“Es geht einer Gesellschaft so gut, wie sie für die Menschen sorgt, denen es schlecht geht” (Emilie Lieberherr)
“Ich bin Leben, das leben will, in mitten von Leben, das leben will!” (Albert Schweizer)
“Wo Liebe wächst, gedeiht Leben – wo Hass aufkommt droht Untergang” (Mahatma Ghandi)
“Die Demokratie ist keine Frage der Zweckmäßigkeit, sondern der Sittlichkeit” (Willy Brandt)
“Wir müssen lernen, entweder als Brüder miteinander zu leben oder als Narren unterzugehen.” (Martin Luther King)
“Der Staatsdienst muss zum Nutzen derer geführt werden, die ihm anvertraut werden, nicht zum Nutzen derer, denen er anvertraut ist.” (Marcus Tullius Cicero)
„Zuweilen ziehen Wetterwolken am Himmel des Kapitalismus auf. Je höher die kapitalistische Sonne steigt, je blendender ihre Strahlen leuchten, umso schnellernaht der Gewittersturm.

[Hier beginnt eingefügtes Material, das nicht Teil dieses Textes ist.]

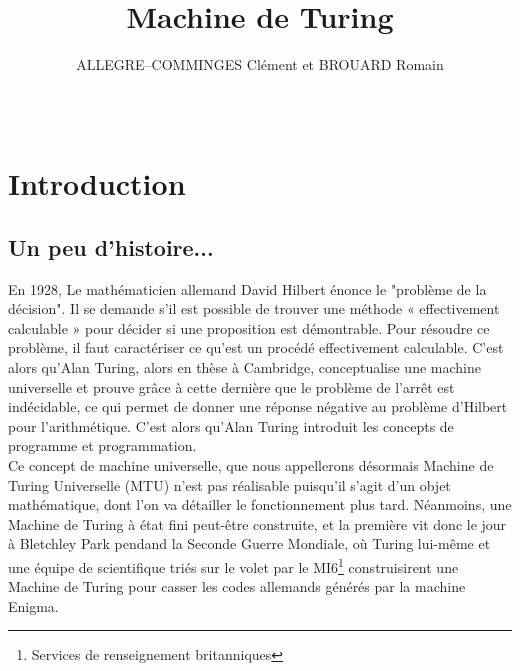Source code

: \documentclass[12pt]{article}
\title{Machine de Turing}
\author{ALLEGRE--COMMINGES Clément et BROUARD Romain}
\date{~}
\begin{document}
	\maketitle
	\tableofcontents
	\section{Introduction}
	\subsection{Un peu d'histoire...}
	En 1928, Le mathématicien allemand David Hilbert énonce le "problème de la décision". Il se demande s'il est possible de trouver une méthode « effectivement calculable » pour décider si une proposition est démontrable. Pour résoudre ce problème, il faut caractériser ce qu'est un procédé effectivement calculable. C'est alors qu'Alan Turing, alors en thèse à Cambridge, conceptualise une machine universelle et prouve grâce à cette dernière que le problème de l'arrêt est indécidable, ce qui permet de donner une réponse négative au problème d'Hilbert pour l'arithmétique. C'est alors qu'Alan Turing introduit les concepts de programme et programmation.\\
	Ce concept de machine universelle, que nous appellerons désormais Machine de Turing Universelle (MTU) n'est pas réalisable puisqu'il s'agit d'un objet mathématique, dont l'on va détailler le fonctionnement plus tard. Néanmoins, une Machine de Turing à état fini peut-être construite, et la première vit donc le jour à Bletchley Park pendand la Seconde Guerre Mondiale, où Turing lui-même et une équipe de scientifique triés sur le volet par le MI6\footnote{Services de renseignement britanniques} construisirent une Machine de Turing pour casser les codes allemands générés par la machine Enigma.\\
	
\end{document}

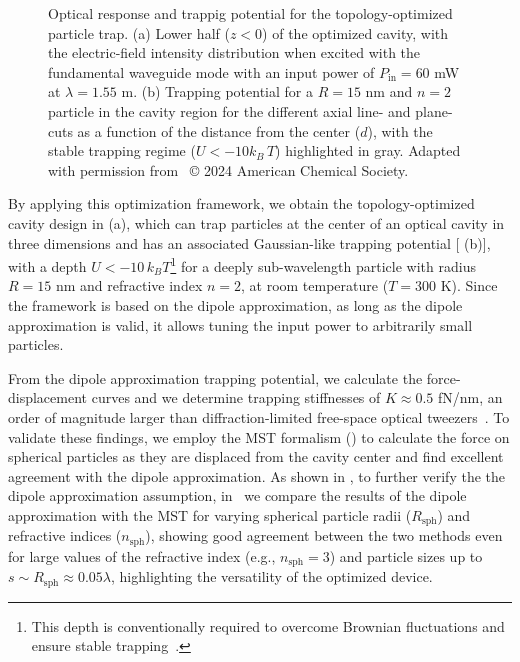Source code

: \begin{figure}[tb]
    \centering
    \caption{Optical response and trappig potential for the topology-optimized particle trap. (a) Lower half ($z<0$) of the optimized cavity, with the electric-field intensity
    distribution when excited with the fundamental waveguide mode with an input power of $P_\text{in}=60$ mW at $\lambda=1.55$ \textmu m. (b) Trapping potential for a $R=15$ nm and $n=2$ particle in the cavity region for the different axial line- and plane-cuts as a function
    of the distance from the center ($d$), with the stable trapping regime ($U<-10 k_B\, T$) highlighted in gray. Adapted with permission from~\cite{ownpub1} © 2024 American Chemical Society.}
    \label{fig:MST_dipole}
\end{figure}

By applying this optimization framework, we obtain the topology-optimized cavity design in  (a), which can trap particles at the center of an optical
cavity in three dimensions and has an associated Gaussian-like trapping potential [ (b)], with a depth  $U<-10\, k_B T$\footnote{This depth is conventionally required to overcome Brownian fluctuations and ensure stable trapping~\cite{novotny}.} for a deeply sub-wavelength particle with radius $R=15$ nm and refractive index $n=2$, at room temperature ($T=300$ K).
Since the framework is based on the dipole approximation,
as long as the dipole approximation is valid, it allows tuning the input power to arbitrarily small particles.

From the dipole approximation trapping potential, we calculate the force-displacement curves and we determine trapping stiffnesses
of $K \approx 0.5$ fN/nm, an order of magnitude larger than diffraction-limited free-space optical tweezers~\cite{ownpub1}. To validate these findings,
we employ the MST formalism () to calculate the force on spherical particles as they are displaced from the cavity center and find excellent
agreement with the dipole approximation. As shown in , to further verify the the dipole approximation assumption, in~\cite{ownpub3} we compare the results of the dipole approximation with the MST
for varying spherical particle radii ($R_\text{sph}$) and refractive indices ($n_\text{sph}$), showing good agreement between the two methods
even for large values of the refractive index (e.g., $n_\text{sph}=3$) and particle sizes up to $s \sim R_\text{sph}\approx 0.05 \lambda$, highlighting the versatility of the optimized device.

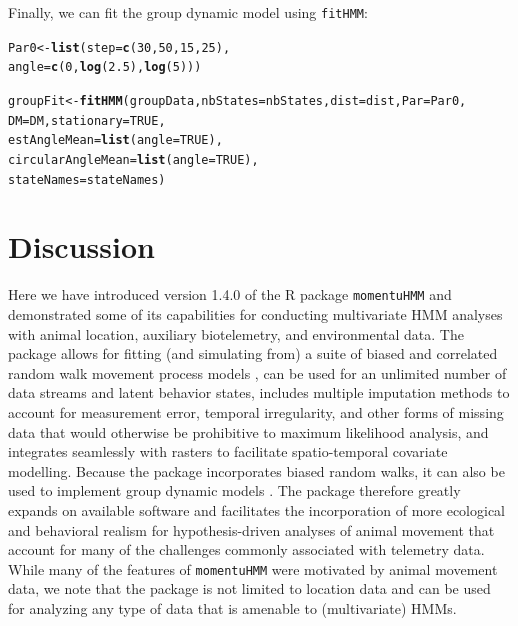 \documentclass[12pt]{article}\usepackage[]{graphicx}\usepackage[]{color}
\makeatletter
\newcommand{\hlnum}[1]{\textcolor[rgb]{0.686,0.059,0.569}{#1}}%
\newcommand{\hlstd}[1]{\textcolor[rgb]{0.345,0.345,0.345}{#1}}%
\newcommand{\hlkwb}[1]{\textcolor[rgb]{0.69,0.353,0.396}{#1}}%
\newcommand{\hlkwc}[1]{\textcolor[rgb]{0.333,0.667,0.333}{#1}}%
\newcommand{\hlkwd}[1]{\textcolor[rgb]{0.737,0.353,0.396}{\textbf{#1}}}%
\newenvironment{kframe}{%
 \def\at@end@of@kframe{}%
 \ifinner\ifhmode%
  \def\at@end@of@kframe{\end{minipage}}%
  \begin{minipage}{\columnwidth}%
 \fi\fi%
 \def\FrameCommand##1{\hskip\@totalleftmargin \hskip-\fboxsep
 \colorbox{shadecolor}{##1}\hskip-\fboxsep
     \hskip-\linewidth \hskip-\@totalleftmargin \hskip\columnwidth}%
 \MakeFramed {\advance\hsize-\width
   \@totalleftmargin\z@ \linewidth\hsize
   \@setminipage}}%
 {\par\unskip\endMakeFramed%
 \at@end@of@kframe}
\newenvironment{knitrout}{}{} %
\makeatother
\begin{document}
Finally, we can fit the group dynamic model using \verb|fitHMM|:
\begin{knitrout}
\color{fgcolor}\begin{kframe}
\begin{alltt}
\hlstd{Par0} \hlkwb{<-} \hlkwd{list}\hlstd{(}\hlkwc{step} \hlstd{=} \hlkwd{c}\hlstd{(}\hlnum{30}\hlstd{,}\hlnum{50}\hlstd{,}\hlnum{15}\hlstd{,}\hlnum{25}\hlstd{),}
             \hlkwc{angle} \hlstd{=} \hlkwd{c}\hlstd{(}\hlnum{0}\hlstd{,}\hlkwd{log}\hlstd{(}\hlnum{2.5}\hlstd{),}\hlkwd{log}\hlstd{(}\hlnum{5}\hlstd{)))}

\hlstd{groupFit} \hlkwb{<-} \hlkwd{fitHMM}\hlstd{(groupData,} \hlkwc{nbStates}\hlstd{=nbStates,} \hlkwc{dist}\hlstd{=dist,} \hlkwc{Par}\hlstd{=Par0,}
                   \hlkwc{DM} \hlstd{= DM,} \hlkwc{stationary} \hlstd{=} \hlnum{TRUE}\hlstd{,}
                   \hlkwc{estAngleMean} \hlstd{=} \hlkwd{list}\hlstd{(}\hlkwc{angle} \hlstd{=} \hlnum{TRUE}\hlstd{),}
                   \hlkwc{circularAngleMean} \hlstd{=} \hlkwd{list}\hlstd{(}\hlkwc{angle} \hlstd{=} \hlnum{TRUE}\hlstd{),}
                   \hlkwc{stateNames} \hlstd{= stateNames)}
\end{alltt}
\end{kframe}
\end{knitrout}

\section{Discussion}
Here we have introduced version 1.4.0 of the R package \verb|momentuHMM| and demonstrated some of its capabilities for conducting multivariate HMM analyses with animal location, auxiliary biotelemetry, and environmental data. The package allows for fitting (and simulating from) a suite of biased and correlated random walk movement process models \citep[e.g.][]{McClintockEtAl2012}, can be used for an unlimited number of data streams and latent behavior states, includes multiple imputation methods to account for measurement error, temporal irregularity, and other forms of missing data that would otherwise be prohibitive to maximum likelihood analysis, and integrates seamlessly with rasters to facilitate spatio-temporal covariate modelling. Because the package incorporates biased random walks, it can also be used to implement group dynamic models \cite[e.g.][]{LangrockEtAl2014}. The package therefore greatly expands on available software and facilitates the incorporation of more ecological and behavioral realism for hypothesis-driven analyses of animal movement that account for many of the challenges commonly associated with telemetry data. While many of the features of \verb|momentuHMM| were motivated by animal movement data, we note that the package is not limited to location data and can be used for analyzing any type of data that is amenable to (multivariate) HMMs.
\end{document}
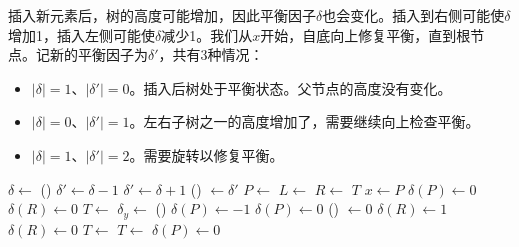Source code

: \documentclass[b5paper]{ctexart}
\begin{document}
插入新元素后，树的高度可能增加，因此平衡因子$\delta$也会变化。插入到右侧可能使$\delta$增加1，插入左侧可能使$\delta$减少1。我们从$x$开始，自底向上修复平衡，直到根节点。记新的平衡因子为$\delta'$，共有3种情况：

\begin{itemize}
\item $|\delta| = 1$、$|\delta'| = 0$。插入后树处于平衡状态。父节点的高度没有变化。

\item $|\delta| = 0$、$|\delta'| = 1$。左右子树之一的高度增加了，需要继续向上检查平衡。

\item $|\delta| = 1$、$|\delta'| = 2$。需要旋转以修复平衡。
\end{itemize}

\begin{algorithmic}[1]
    \State $\delta \gets $ \textproc{$\delta$}()
      \State $\delta' \gets \delta - 1$
    \Else
      \State $\delta' \gets \delta + 1$
    \EndIf
    \State \textproc{$\delta$}() $\gets \delta'$
    \State $P \gets $ 
    \State $L \gets $ 
    \State $R \gets $ 
     
      \State \Return $T$
     
      \State $x \gets P$
         
          \State $\delta(P) \gets 0$ 
          \State $\delta(R) \gets 0$
          \State $T \gets $ 
        \EndIf
         
          \State $\delta_y \gets $ \textproc{$\delta$}() 
            \State $\delta(P) \gets -1$
          \Else
            \State $\delta(P) \gets 0$
          \EndIf
          \State \textproc{$\delta$}() $\gets 0$
            \State $\delta(R) \gets 1$
          \Else
            \State $\delta(R) \gets 0$
          \EndIf
          \State $T \gets $ 
          \State $T \gets $ 
        \EndIf
      \EndIf
         
          \State $\delta(P) \gets 0$

\end{algorithmic}
\end{document}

Die Wolken werden grösser und ballen sich zusammen, bis sie sich in ei-nem krachenden, verheerenden Hagelwetter entleeren.“ (Robert Grimm 1908)
"Si vis pacem, cole iustitiam" (Inschrift Friedenspalast in Den Haag)
"Kleine Schritte sind mehr als grosse Sprüche" (Willy Brandt)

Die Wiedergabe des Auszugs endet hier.